X-Ray Pump Probe (XPP)

X-Ray Pump Probe (XPP)

The XPP instrument is dedicated to time-resolved hard X-ray diffraction experiments, which study thin film samples under a broad range of ambient conditions like low temperatures or under applied electric or magnetic fields. We use optical laser excitation and electrical excitation schemes to study the structural non-equilibrium response.

Selected Applications:
  • light-induced phase transitions
  • ferroelectric switching dynamics
  • material-specific thermal transport dynamics

Methods

Time-resolved studies

Remote access

depends on experiment - please discuss with Instrument Scientist

Beamline data
Energy range 2 - 14 keV
Energy resolution 1/5000 - 1/4000
Flux 1e11 photons/s
Polarisation horizontal
Focus size (hor. x vert.) 350 µm x 350 µm
Phone +49 30 8062 14695
More details KMC-3 XPP
Station data
Temperature range 15 -- 400 K
Pressure range not applicable
Detector (gated) Pilatus 100k area detector, scintillator (decay time <1 ns) and PicoQuant PMA photomultiplier, photomultiplier (CyberStar)
Manipulators not applicable
Sample holder compatibility maximum sample size:
• 12 x 12 mm2 for standard low-temperature sample holder,
• 20 x 20mm2 for electrical measurement setup,
• up to 40 x 40mm2 can be mounted with special sample holders for room temperature measurements.
Additional equipment Laser for optical excitation:
• wavelength 1028 nm
• second and third harmonic generation is available
• pulse energy 20 – 400 µJ
• repetition rate 1 – 1000 kHz, 1 – 625 kHz synchronized to the storage ring
• time-resolved measurements: time-resolution >100 ps in hybrid mode and single bunch operation, >16 ps in low-alpha operation
• PicoQuant PicoHarp 300 (HydraHarp 400 in preparation) single photon counting modules for various photon counters with 1 ps time-resolution

For details and current status of the experimental station contact the station scientist.

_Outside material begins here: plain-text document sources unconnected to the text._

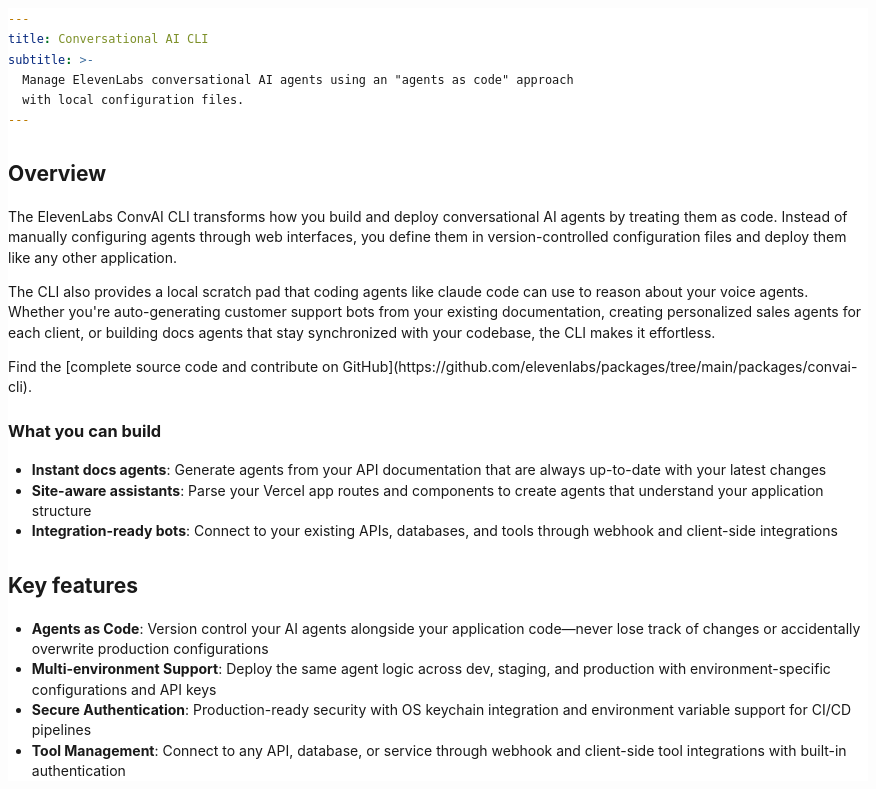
 ```yaml
---
title: Conversational AI CLI
subtitle: >-
  Manage ElevenLabs conversational AI agents using an "agents as code" approach
  with local configuration files.
---
```


## Overview

The ElevenLabs ConvAI CLI transforms how you build and deploy conversational AI agents by treating them as code. Instead of manually configuring agents through web interfaces, you define them in version-controlled configuration files and deploy them like any other application.

<iframe
  width="100%"
  height="400"
  src="https://www.youtube-nocookie.com/embed/TNOqbQjtMzI?rel=0&autoplay=0"
  title="YouTube video player"
  frameborder="0"
  allow="accelerometer; clipboard-write; encrypted-media; gyroscope; picture-in-picture; web-share"
  allowfullscreen
></iframe>

The CLI also provides a local scratch pad that coding agents like claude code can use to reason about your voice agents. Whether you're auto-generating customer support bots from your existing documentation, creating personalized sales agents for each client, or building docs agents that stay synchronized with your codebase, the CLI makes it effortless.

<Tip title="Prefer to jump straight to the code?" icon="lightbulb">
  Find the [complete source code and contribute on
  GitHub](https://github.com/elevenlabs/packages/tree/main/packages/convai-cli).
</Tip>

### What you can build

- **Instant docs agents**: Generate agents from your API documentation that are always up-to-date with your latest changes
- **Site-aware assistants**: Parse your Vercel app routes and components to create agents that understand your application structure
- **Integration-ready bots**: Connect to your existing APIs, databases, and tools through webhook and client-side integrations

## Key features

- **Agents as Code**: Version control your AI agents alongside your application code—never lose track of changes or accidentally overwrite production configurations
- **Multi-environment Support**: Deploy the same agent logic across dev, staging, and production with environment-specific configurations and API keys
- **Secure Authentication**: Production-ready security with OS keychain integration and environment variable support for CI/CD pipelines
- **Tool Management**: Connect to any API, database, or service through webhook and client-side tool integrations with built-in authentication
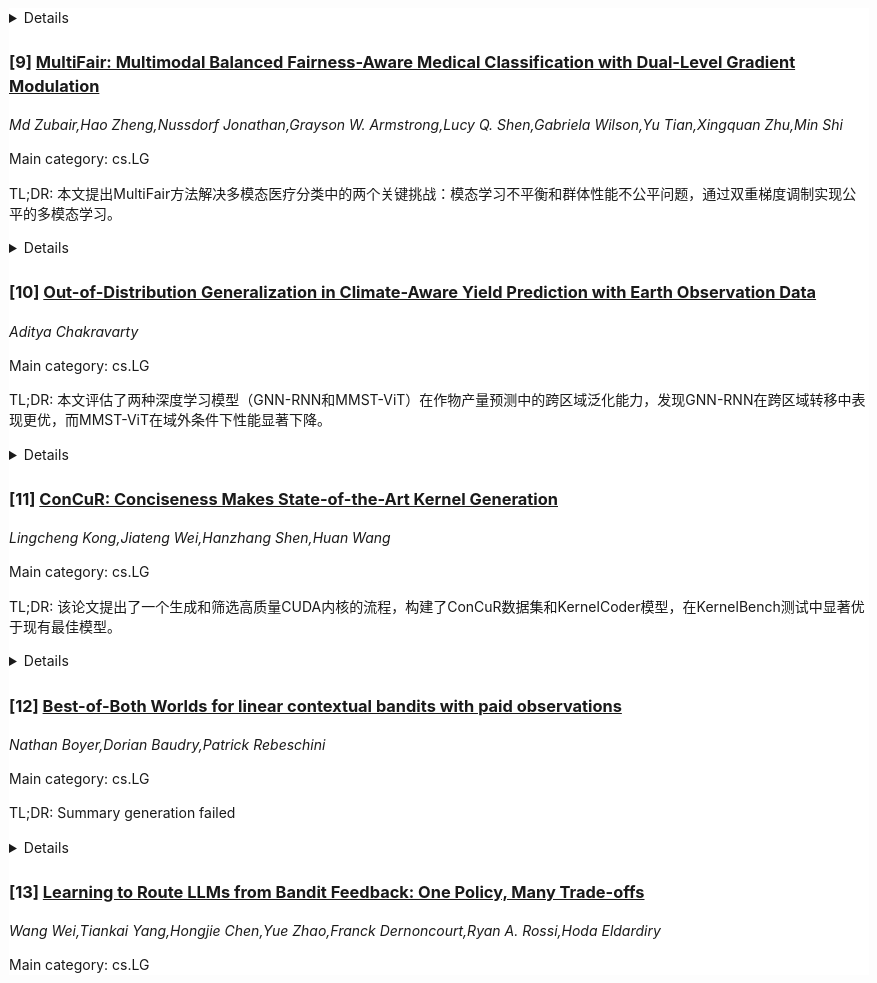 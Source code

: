 
<details><summary>Details</summary></details>


### [9] [MultiFair: Multimodal Balanced Fairness-Aware Medical Classification with Dual-Level Gradient Modulation](https://arxiv.org/abs/2510.07328)
*Md Zubair,Hao Zheng,Nussdorf Jonathan,Grayson W. Armstrong,Lucy Q. Shen,Gabriela Wilson,Yu Tian,Xingquan Zhu,Min Shi*

Main category: cs.LG

TL;DR: 本文提出MultiFair方法解决多模态医疗分类中的两个关键挑战：模态学习不平衡和群体性能不公平问题，通过双重梯度调制实现公平的多模态学习。


<details><summary>Details</summary></details>


### [10] [Out-of-Distribution Generalization in Climate-Aware Yield Prediction with Earth Observation Data](https://arxiv.org/abs/2510.07350)
*Aditya Chakravarty*

Main category: cs.LG

TL;DR: 本文评估了两种深度学习模型（GNN-RNN和MMST-ViT）在作物产量预测中的跨区域泛化能力，发现GNN-RNN在跨区域转移中表现更优，而MMST-ViT在域外条件下性能显著下降。


<details><summary>Details</summary></details>


### [11] [ConCuR: Conciseness Makes State-of-the-Art Kernel Generation](https://arxiv.org/abs/2510.07356)
*Lingcheng Kong,Jiateng Wei,Hanzhang Shen,Huan Wang*

Main category: cs.LG

TL;DR: 该论文提出了一个生成和筛选高质量CUDA内核的流程，构建了ConCuR数据集和KernelCoder模型，在KernelBench测试中显著优于现有最佳模型。


<details><summary>Details</summary></details>


### [12] [Best-of-Both Worlds for linear contextual bandits with paid observations](https://arxiv.org/abs/2510.07424)
*Nathan Boyer,Dorian Baudry,Patrick Rebeschini*

Main category: cs.LG

TL;DR: Summary generation failed


<details><summary>Details</summary></details>


### [13] [Learning to Route LLMs from Bandit Feedback: One Policy, Many Trade-offs](https://arxiv.org/abs/2510.07429)
*Wang Wei,Tiankai Yang,Hongjie Chen,Yue Zhao,Franck Dernoncourt,Ryan A. Rossi,Hoda Eldardiry*

Main category: cs.LG

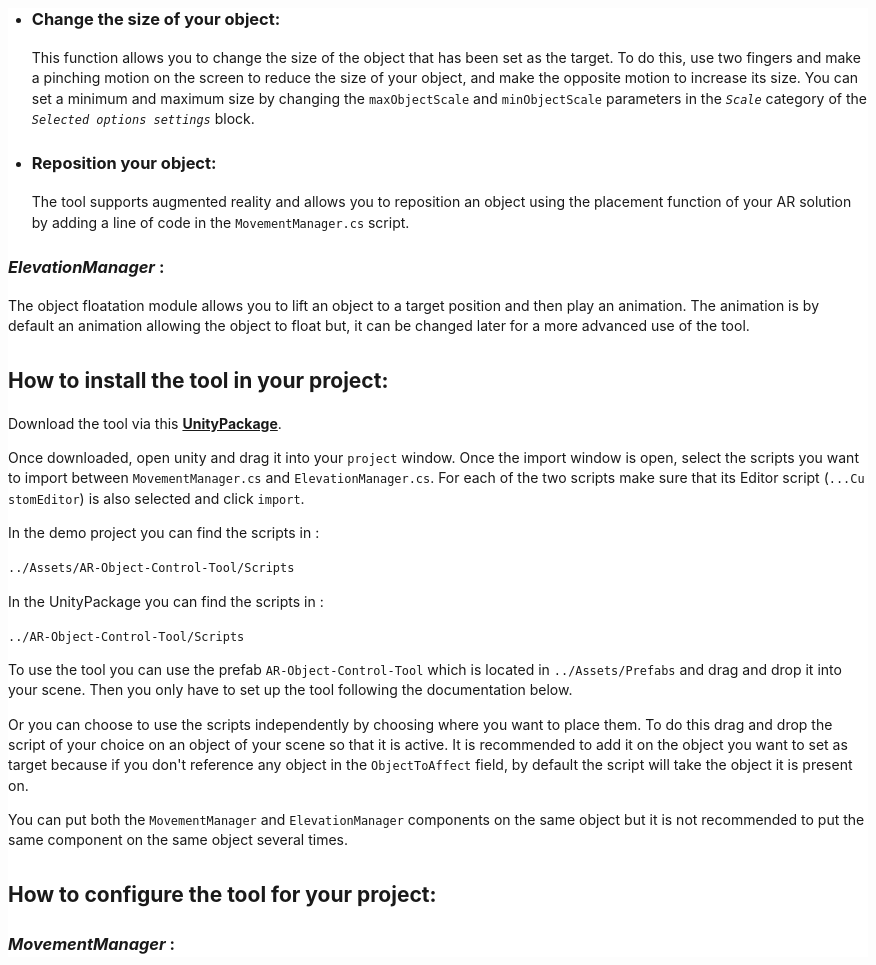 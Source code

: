- ### Change the size of your object:

    This function allows you to change the size of the object that has been set as the target. To do this, use two fingers and make a pinching motion on the screen to reduce the size of your object, and make the opposite motion to increase its size. You can set a minimum and maximum size by changing the `maxObjectScale` and `minObjectScale` parameters in the *`Scale`* category of the *`Selected options settings`* block.

- ### Reposition your object:

    The tool supports augmented reality and allows you to reposition an object using the placement function of your AR solution by adding a line of code in the `MovementManager.cs` script.
    
### ***ElevationManager*** :

The object floatation module allows you to lift an object to a target position and then play an animation. The animation is by default an animation allowing the object to float but, it can be changed later for a more advanced use of the tool.

## How to install the tool in your project:

Download the tool via this [**UnityPackage**](https://github.com/LeoSery/AR-Object-Control-Tool--Unity3DTool/releases).

Once downloaded, open unity and drag it into your `project` window. Once the import window is open, select the scripts you want to import between `MovementManager.cs` and `ElevationManager.cs`. For each of the two scripts make sure that its Editor script (`...CustomEditor`) is also selected and click `import`.

In the demo project you can find the scripts in : 
```
../Assets/AR-Object-Control-Tool/Scripts
``` 

In the UnityPackage you can find the scripts in :
```
../AR-Object-Control-Tool/Scripts
``` 

To use the tool you can use the prefab `AR-Object-Control-Tool` which is located in `../Assets/Prefabs` and drag and drop it into your scene.  Then you only have to set up the tool following the documentation below. 

Or you can choose to use the scripts independently by choosing where you want to place them. To do this drag and drop the script of your choice on an object of your scene so that it is active. It is recommended to add it on the object you want to set as target because if you don't reference any object in the `ObjectToAffect` field, by default the script will take the object it is present on.

You can put both the `MovementManager` and `ElevationManager` components on the same object but it is not recommended to put the same component on the same object several times.

## How to configure the tool for your project:

### ***MovementManager*** :
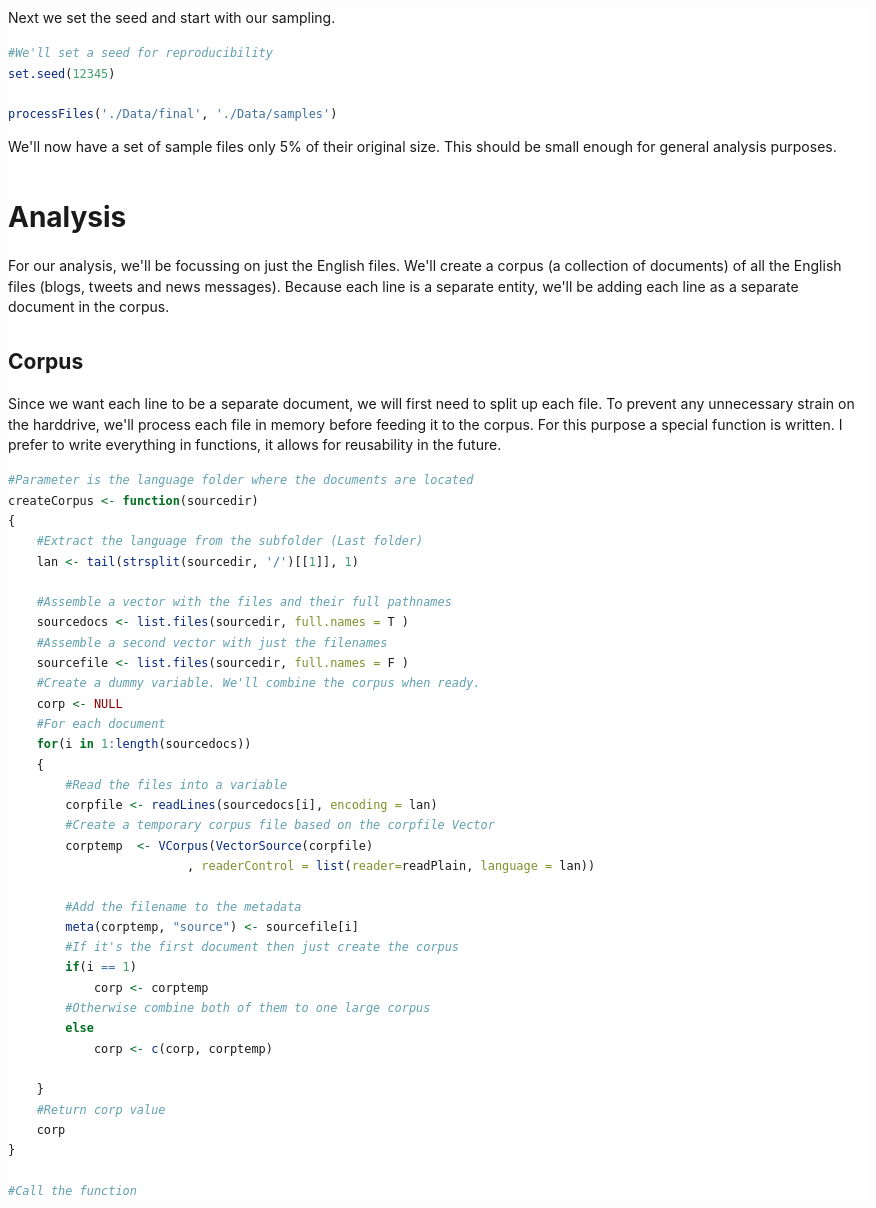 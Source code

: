 Next we set the seed and start with our sampling. 



```r
#We'll set a seed for reproducibility
set.seed(12345)

processFiles('./Data/final', './Data/samples')
```

We'll now have a set of sample files only 5% of their original size. This should be small enough for general analysis purposes.

# Analysis

For our analysis, we'll be focussing on just the English files. We'll create a corpus (a collection of documents) of all the English files (blogs, tweets and news messages). Because each line is a separate entity, we'll be adding each line as a separate document in the corpus. 

## Corpus

Since we want each line to be a separate document, we will first need to split up each file. To prevent any unnecessary strain on the harddrive, we'll process each file in memory before feeding it to the corpus. 
For this purpose a special function is written. I prefer to write everything in functions, it allows for reusability in the future. 


```r
#Parameter is the language folder where the documents are located
createCorpus <- function(sourcedir) 
{
    #Extract the language from the subfolder (Last folder)
    lan <- tail(strsplit(sourcedir, '/')[[1]], 1)
    
    #Assemble a vector with the files and their full pathnames
    sourcedocs <- list.files(sourcedir, full.names = T )
    #Assemble a second vector with just the filenames
    sourcefile <- list.files(sourcedir, full.names = F )
    #Create a dummy variable. We'll combine the corpus when ready. 
    corp <- NULL
    #For each document
    for(i in 1:length(sourcedocs))
    {
        #Read the files into a variable
        corpfile <- readLines(sourcedocs[i], encoding = lan)
        #Create a temporary corpus file based on the corpfile Vector
        corptemp  <- VCorpus(VectorSource(corpfile)
                         , readerControl = list(reader=readPlain, language = lan))
        
        #Add the filename to the metadata
        meta(corptemp, "source") <- sourcefile[i]
        #If it's the first document then just create the corpus
        if(i == 1)
            corp <- corptemp
        #Otherwise combine both of them to one large corpus
        else
            corp <- c(corp, corptemp)
        
    }
    #Return corp value
    corp
}

#Call the function
```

The XPP endstation is designed for time-resolved pump -- X-ray probe experiments. We use optical laser excitation or electrical excitation schemes and study the structural non-equilibrium response of a sample. Therefore we routinely use a gated area detector that is synchronized to the single bunch of the BESSY filling pattern, that is, we record data only when a short burst of X-ray photons arrive at the sample. With this scheme we are essentially only limited by the length of the X-ray pulses, which is around 80 ps in standard hybrid mode and 15 ps in low-alpha operation mode. Using a home-built fast scintillation detector (Scionix) with a commercial photomultiplier tube (Hamamatsu), we are able to obtain 4 ns time resolution in time-correlated photon counting mode and are able to measure simulateneously delays up to 33 μs during one sample scan. Static experiments can be performed using a CyberStar detector.

For the optical sample excitation, we use a synchronized laser system (Light Conversion Pharos) that is synchronized with a Menlo RRE-Syncro module to the bunch timing of BESSY. With an electronic delay unit we can remotely shift the arrival time of the laser pulses with respect to the X-ray pulses up to 1 ms, which is limited by the repetition rate of the laser with a time resolution of roughly 1 ps.

A special setup for the investigation of ferroelectric switching dynamics is available upon request. We use a Keithley 3390 Arbitrary Function Generator, either in stand-alone mode or synchronized to the BESSY ring, to apply electric field pulse sequences to the sample with a tungsten needle. A voltage amplifier is available that allows to multiply the output of the function generator by a factor of 5.

We offer a high-vacuum environment (10-6 mbar) for the sample. The sample is mounted on a 4 circle goniometer (3 circle goniometer in vacuum) and the detectors mounted outside on the 2Θ arm. The sample temperature can be varied between 10 and 400 K using a closed-cycle cryostat.